• WHAT IS REQUIRED:
What you produce should be every line from the data that includes "than".

• DATA PROVIDED:

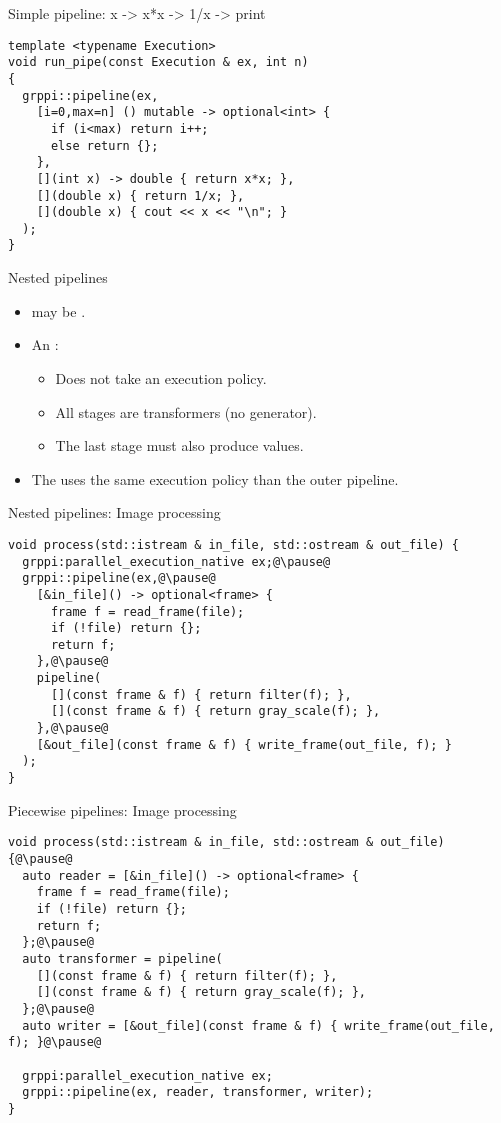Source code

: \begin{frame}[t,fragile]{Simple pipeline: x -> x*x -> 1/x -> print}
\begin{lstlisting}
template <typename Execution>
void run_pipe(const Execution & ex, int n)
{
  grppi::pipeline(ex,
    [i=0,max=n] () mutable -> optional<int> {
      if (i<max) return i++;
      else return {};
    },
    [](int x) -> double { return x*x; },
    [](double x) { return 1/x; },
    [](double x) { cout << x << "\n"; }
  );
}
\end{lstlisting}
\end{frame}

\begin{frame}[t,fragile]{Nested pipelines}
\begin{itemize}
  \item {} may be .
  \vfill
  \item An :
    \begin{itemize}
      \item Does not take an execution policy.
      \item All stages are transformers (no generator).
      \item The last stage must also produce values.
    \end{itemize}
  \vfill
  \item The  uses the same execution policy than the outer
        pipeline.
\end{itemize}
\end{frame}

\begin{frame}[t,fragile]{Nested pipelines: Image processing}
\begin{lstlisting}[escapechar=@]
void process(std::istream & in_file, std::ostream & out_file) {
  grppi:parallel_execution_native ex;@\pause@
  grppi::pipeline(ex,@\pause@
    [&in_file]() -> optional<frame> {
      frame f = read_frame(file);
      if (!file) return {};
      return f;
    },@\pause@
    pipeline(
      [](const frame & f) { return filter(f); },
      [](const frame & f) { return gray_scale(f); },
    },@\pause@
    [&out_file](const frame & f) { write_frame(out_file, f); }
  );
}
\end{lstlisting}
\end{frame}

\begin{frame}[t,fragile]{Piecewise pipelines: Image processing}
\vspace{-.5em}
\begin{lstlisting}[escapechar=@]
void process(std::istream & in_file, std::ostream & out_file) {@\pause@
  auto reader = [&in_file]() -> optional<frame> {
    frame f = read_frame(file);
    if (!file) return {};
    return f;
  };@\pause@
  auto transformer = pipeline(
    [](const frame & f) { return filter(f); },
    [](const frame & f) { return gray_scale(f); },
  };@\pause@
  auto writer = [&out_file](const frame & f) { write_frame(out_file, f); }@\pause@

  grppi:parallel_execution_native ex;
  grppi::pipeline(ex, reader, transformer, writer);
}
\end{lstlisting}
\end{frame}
==
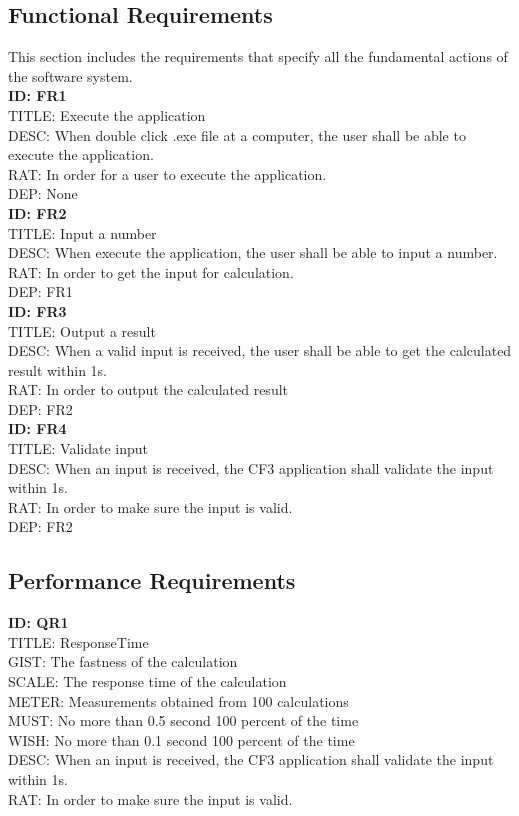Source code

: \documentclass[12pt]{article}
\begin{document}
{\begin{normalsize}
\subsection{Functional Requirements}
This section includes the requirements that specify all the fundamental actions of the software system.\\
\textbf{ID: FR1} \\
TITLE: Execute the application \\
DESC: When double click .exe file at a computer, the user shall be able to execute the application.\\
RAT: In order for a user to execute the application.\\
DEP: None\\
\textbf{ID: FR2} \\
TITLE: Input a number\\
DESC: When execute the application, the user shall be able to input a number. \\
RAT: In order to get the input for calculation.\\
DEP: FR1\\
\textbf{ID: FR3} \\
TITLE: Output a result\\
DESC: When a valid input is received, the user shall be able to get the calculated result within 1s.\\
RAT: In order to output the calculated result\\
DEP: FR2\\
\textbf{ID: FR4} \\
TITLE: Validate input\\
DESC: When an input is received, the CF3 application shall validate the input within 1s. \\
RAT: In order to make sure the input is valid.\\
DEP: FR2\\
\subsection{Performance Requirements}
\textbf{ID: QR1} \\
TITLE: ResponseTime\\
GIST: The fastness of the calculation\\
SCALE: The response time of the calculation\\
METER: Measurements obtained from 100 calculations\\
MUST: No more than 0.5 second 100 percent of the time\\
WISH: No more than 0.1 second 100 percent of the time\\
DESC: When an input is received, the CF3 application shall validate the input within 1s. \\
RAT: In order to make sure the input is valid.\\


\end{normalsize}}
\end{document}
...
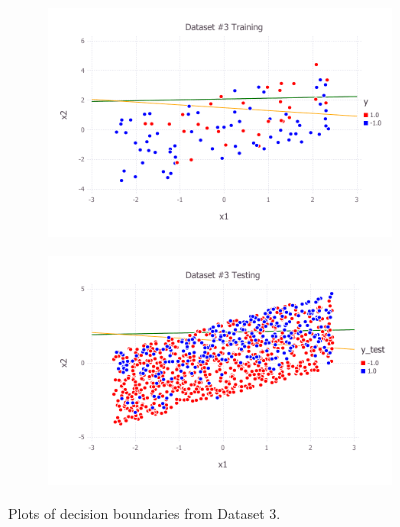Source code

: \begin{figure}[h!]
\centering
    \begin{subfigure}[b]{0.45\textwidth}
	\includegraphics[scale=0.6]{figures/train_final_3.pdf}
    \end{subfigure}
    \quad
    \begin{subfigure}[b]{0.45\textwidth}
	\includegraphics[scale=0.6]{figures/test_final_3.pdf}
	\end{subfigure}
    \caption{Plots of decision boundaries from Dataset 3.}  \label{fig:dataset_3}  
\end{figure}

• RESULT OF THIS TASK:
  \item The  uses the same execution policy than the outer
MUST: No more than 0.5 second 100 percent of the time\\
WISH: No more than 0.1 second 100 percent of the time\\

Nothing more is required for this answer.